:: What to work on ::
State how many lines of the entries include the string "that", please, leaving out everything but the number.

:: Given data ::

╭──

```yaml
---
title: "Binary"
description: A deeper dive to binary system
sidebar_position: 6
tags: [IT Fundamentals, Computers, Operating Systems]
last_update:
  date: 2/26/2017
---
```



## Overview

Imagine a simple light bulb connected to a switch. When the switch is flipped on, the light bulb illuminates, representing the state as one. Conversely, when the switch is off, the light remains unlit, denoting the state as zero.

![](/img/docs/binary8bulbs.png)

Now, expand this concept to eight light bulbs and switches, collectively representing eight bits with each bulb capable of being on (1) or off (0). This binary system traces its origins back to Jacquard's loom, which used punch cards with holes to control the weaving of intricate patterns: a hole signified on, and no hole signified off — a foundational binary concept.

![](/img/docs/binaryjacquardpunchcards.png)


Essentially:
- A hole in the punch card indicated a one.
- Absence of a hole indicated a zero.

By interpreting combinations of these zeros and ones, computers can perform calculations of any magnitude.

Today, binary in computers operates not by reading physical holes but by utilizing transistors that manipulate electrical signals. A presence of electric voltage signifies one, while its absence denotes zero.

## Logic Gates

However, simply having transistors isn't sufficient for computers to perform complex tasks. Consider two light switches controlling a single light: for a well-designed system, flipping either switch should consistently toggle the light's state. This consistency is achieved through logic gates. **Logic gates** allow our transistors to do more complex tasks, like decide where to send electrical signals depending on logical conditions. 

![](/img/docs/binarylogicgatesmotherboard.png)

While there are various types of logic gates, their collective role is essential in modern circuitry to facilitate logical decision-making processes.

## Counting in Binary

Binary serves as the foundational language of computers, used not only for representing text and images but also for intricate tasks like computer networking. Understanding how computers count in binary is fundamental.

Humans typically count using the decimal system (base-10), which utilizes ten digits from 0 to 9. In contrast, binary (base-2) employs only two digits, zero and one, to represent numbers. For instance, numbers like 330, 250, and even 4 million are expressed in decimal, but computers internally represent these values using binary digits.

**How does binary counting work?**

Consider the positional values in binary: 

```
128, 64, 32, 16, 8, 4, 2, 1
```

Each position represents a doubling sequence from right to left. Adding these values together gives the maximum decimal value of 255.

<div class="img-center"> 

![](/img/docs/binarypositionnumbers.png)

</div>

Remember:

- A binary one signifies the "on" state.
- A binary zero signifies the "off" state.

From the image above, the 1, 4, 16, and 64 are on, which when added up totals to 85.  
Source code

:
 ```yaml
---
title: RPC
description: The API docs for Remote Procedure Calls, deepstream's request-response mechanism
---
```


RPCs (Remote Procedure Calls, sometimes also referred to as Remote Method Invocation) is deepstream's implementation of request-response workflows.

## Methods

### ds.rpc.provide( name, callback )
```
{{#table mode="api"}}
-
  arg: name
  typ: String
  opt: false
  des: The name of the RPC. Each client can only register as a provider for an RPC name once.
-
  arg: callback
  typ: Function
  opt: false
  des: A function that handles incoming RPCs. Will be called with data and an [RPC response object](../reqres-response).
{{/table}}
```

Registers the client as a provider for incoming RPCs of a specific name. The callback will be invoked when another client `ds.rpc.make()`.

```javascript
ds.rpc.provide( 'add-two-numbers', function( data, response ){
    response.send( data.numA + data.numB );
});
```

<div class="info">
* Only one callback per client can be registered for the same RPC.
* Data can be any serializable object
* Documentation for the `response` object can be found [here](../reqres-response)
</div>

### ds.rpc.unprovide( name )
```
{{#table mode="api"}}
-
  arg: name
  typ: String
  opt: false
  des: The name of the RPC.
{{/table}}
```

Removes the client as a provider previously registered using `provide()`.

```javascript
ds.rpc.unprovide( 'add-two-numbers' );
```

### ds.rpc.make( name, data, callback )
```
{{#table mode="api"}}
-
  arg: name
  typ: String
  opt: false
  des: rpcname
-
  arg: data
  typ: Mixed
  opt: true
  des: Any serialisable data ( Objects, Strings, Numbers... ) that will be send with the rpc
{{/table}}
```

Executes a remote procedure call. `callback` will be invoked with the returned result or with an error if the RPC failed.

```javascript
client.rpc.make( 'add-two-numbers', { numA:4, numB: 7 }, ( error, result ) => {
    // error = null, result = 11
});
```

╰──

:: Response to the exercise ::
3